• Your assignment:
Return only the lines from the one containing "Introduction to Artificial" to the end of the material, with each one exactly as it appears.

• Information shown:
BEGIN
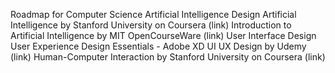 Roadmap for Computer Science
Artificial Intelligence Design
Artificial Intelligence by Stanford University on Coursera (link)
Introduction to Artificial Intelligence by MIT OpenCourseWare (link)
User Interface Design
User Experience Design Essentials - Adobe XD UI UX Design by Udemy (link)
Human-Computer Interaction by Stanford University on Coursera (link)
END
• Final answer:
Introduction to Artificial Intelligence by MIT OpenCourseWare (link)
User Interface Design
User Experience Design Essentials - Adobe XD UI UX Design by Udemy (link)
Human-Computer Interaction by Stanford University on Coursera (link)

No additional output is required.